--- Exercise materials ---
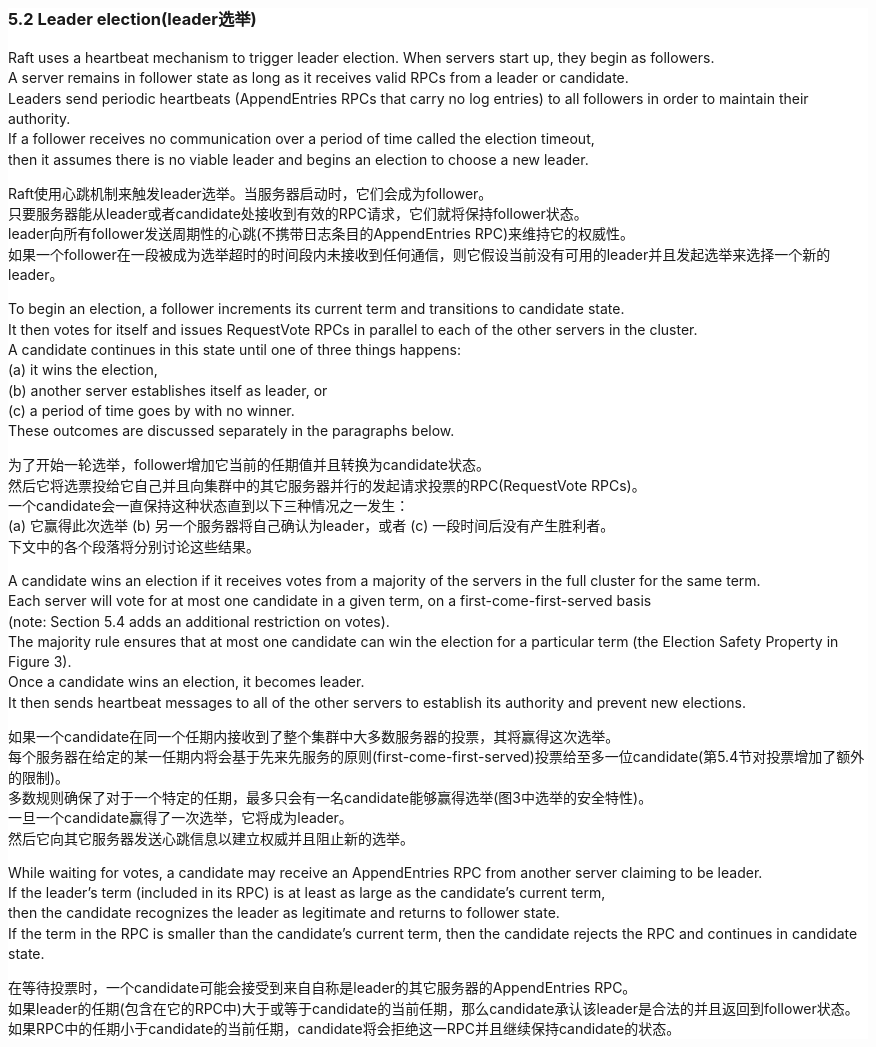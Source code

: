 ### 5.2 Leader election(leader选举)

Raft uses a heartbeat mechanism to trigger leader election. When servers start up, they begin as followers.  
A server remains in follower state as long as it receives valid RPCs from a leader or candidate.  
Leaders send periodic heartbeats (AppendEntries RPCs that carry no log entries) to all followers in order to maintain their authority.  
If a follower receives no communication over a period of time called the election timeout,  
then it assumes there is no viable leader and begins an election to choose a new leader.

Raft使用心跳机制来触发leader选举。当服务器启动时，它们会成为follower。  
只要服务器能从leader或者candidate处接收到有效的RPC请求，它们就将保持follower状态。  
leader向所有follower发送周期性的心跳(不携带日志条目的AppendEntries RPC)来维持它的权威性。  
如果一个follower在一段被成为选举超时的时间段内未接收到任何通信，则它假设当前没有可用的leader并且发起选举来选择一个新的leader。

To begin an election, a follower increments its current term and transitions to candidate state.  
It then votes for itself and issues RequestVote RPCs in parallel to each of the other servers in the cluster.  
A candidate continues in this state until one of three things happens:  
(a) it wins the election,  
(b) another server establishes itself as leader, or  
(c) a period of time goes by with no winner.  
These outcomes are discussed separately in the paragraphs below.

为了开始一轮选举，follower增加它当前的任期值并且转换为candidate状态。  
然后它将选票投给它自己并且向集群中的其它服务器并行的发起请求投票的RPC(RequestVote RPCs)。  
一个candidate会一直保持这种状态直到以下三种情况之一发生：  
(a) 它赢得此次选举 (b) 另一个服务器将自己确认为leader，或者 (c) 一段时间后没有产生胜利者。  
下文中的各个段落将分别讨论这些结果。

A candidate wins an election if it receives votes from a majority of the servers in the full cluster for the same term.  
Each server will vote for at most one candidate in a given term, on a first-come-first-served basis  
(note: Section 5.4 adds an additional restriction on votes).  
The majority rule ensures that at most one candidate can win the election for a particular term (the Election Safety Property in Figure 3).  
Once a candidate wins an election, it becomes leader.  
It then sends heartbeat messages to all of the other servers to establish its authority and prevent new elections.

如果一个candidate在同一个任期内接收到了整个集群中大多数服务器的投票，其将赢得这次选举。  
每个服务器在给定的某一任期内将会基于先来先服务的原则(first-come-first-served)投票给至多一位candidate(第5.4节对投票增加了额外的限制)。  
多数规则确保了对于一个特定的任期，最多只会有一名candidate能够赢得选举(图3中选举的安全特性)。  
一旦一个candidate赢得了一次选举，它将成为leader。  
然后它向其它服务器发送心跳信息以建立权威并且阻止新的选举。

While waiting for votes, a candidate may receive an AppendEntries RPC from another server claiming to be leader.  
If the leader’s term (included in its RPC) is at least as large as the candidate’s current term,  
then the candidate recognizes the leader as legitimate and returns to follower state.  
If the term in the RPC is smaller than the candidate’s current term, then the candidate rejects the RPC and continues in candidate state.

在等待投票时，一个candidate可能会接受到来自自称是leader的其它服务器的AppendEntries RPC。  
如果leader的任期(包含在它的RPC中)大于或等于candidate的当前任期，那么candidate承认该leader是合法的并且返回到follower状态。  
如果RPC中的任期小于candidate的当前任期，candidate将会拒绝这一RPC并且继续保持candidate的状态。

--- Task brief ---
All of the material above is to be retyped verbatim, with its pictures omitted.

--- Result below ---
Source code

: ### 5.2 Leader election(leader选举)

Raft uses a heartbeat mechanism to trigger leader election. When servers start up, they begin as followers.  
A server remains in follower state as long as it receives valid RPCs from a leader or candidate.  
Leaders send periodic heartbeats (AppendEntries RPCs that carry no log entries) to all followers in order to maintain their authority.  
If a follower receives no communication over a period of time called the election timeout,  
then it assumes there is no viable leader and begins an election to choose a new leader.

Raft使用心跳机制来触发leader选举。当服务器启动时，它们会成为follower。  
只要服务器能从leader或者candidate处接收到有效的RPC请求，它们就将保持follower状态。  
leader向所有follower发送周期性的心跳(不携带日志条目的AppendEntries RPC)来维持它的权威性。  
如果一个follower在一段被成为选举超时的时间段内未接收到任何通信，则它假设当前没有可用的leader并且发起选举来选择一个新的leader。

To begin an election, a follower increments its current term and transitions to candidate state.  
It then votes for itself and issues RequestVote RPCs in parallel to each of the other servers in the cluster.  
A candidate continues in this state until one of three things happens:  
(a) it wins the election,  
(b) another server establishes itself as leader, or  
(c) a period of time goes by with no winner.  
These outcomes are discussed separately in the paragraphs below.

为了开始一轮选举，follower增加它当前的任期值并且转换为candidate状态。  
然后它将选票投给它自己并且向集群中的其它服务器并行的发起请求投票的RPC(RequestVote RPCs)。  
一个candidate会一直保持这种状态直到以下三种情况之一发生：  
(a) 它赢得此次选举 (b) 另一个服务器将自己确认为leader，或者 (c) 一段时间后没有产生胜利者。  
下文中的各个段落将分别讨论这些结果。

A candidate wins an election if it receives votes from a majority of the servers in the full cluster for the same term.  
Each server will vote for at most one candidate in a given term, on a first-come-first-served basis  
(note: Section 5.4 adds an additional restriction on votes).  
The majority rule ensures that at most one candidate can win the election for a particular term (the Election Safety Property in Figure 3).  
Once a candidate wins an election, it becomes leader.  
It then sends heartbeat messages to all of the other servers to establish its authority and prevent new elections.

如果一个candidate在同一个任期内接收到了整个集群中大多数服务器的投票，其将赢得这次选举。  
每个服务器在给定的某一任期内将会基于先来先服务的原则(first-come-first-served)投票给至多一位candidate(第5.4节对投票增加了额外的限制)。  
多数规则确保了对于一个特定的任期，最多只会有一名candidate能够赢得选举(图3中选举的安全特性)。  
一旦一个candidate赢得了一次选举，它将成为leader。  
然后它向其它服务器发送心跳信息以建立权威并且阻止新的选举。

While waiting for votes, a candidate may receive an AppendEntries RPC from another server claiming to be leader.  
If the leader’s term (included in its RPC) is at least as large as the candidate’s current term,  
then the candidate recognizes the leader as legitimate and returns to follower state.  
If the term in the RPC is smaller than the candidate’s current term, then the candidate rejects the RPC and continues in candidate state.

在等待投票时，一个candidate可能会接受到来自自称是leader的其它服务器的AppendEntries RPC。  
如果leader的任期(包含在它的RPC中)大于或等于candidate的当前任期，那么candidate承认该leader是合法的并且返回到follower状态。  
如果RPC中的任期小于candidate的当前任期，candidate将会拒绝这一RPC并且继续保持candidate的状态。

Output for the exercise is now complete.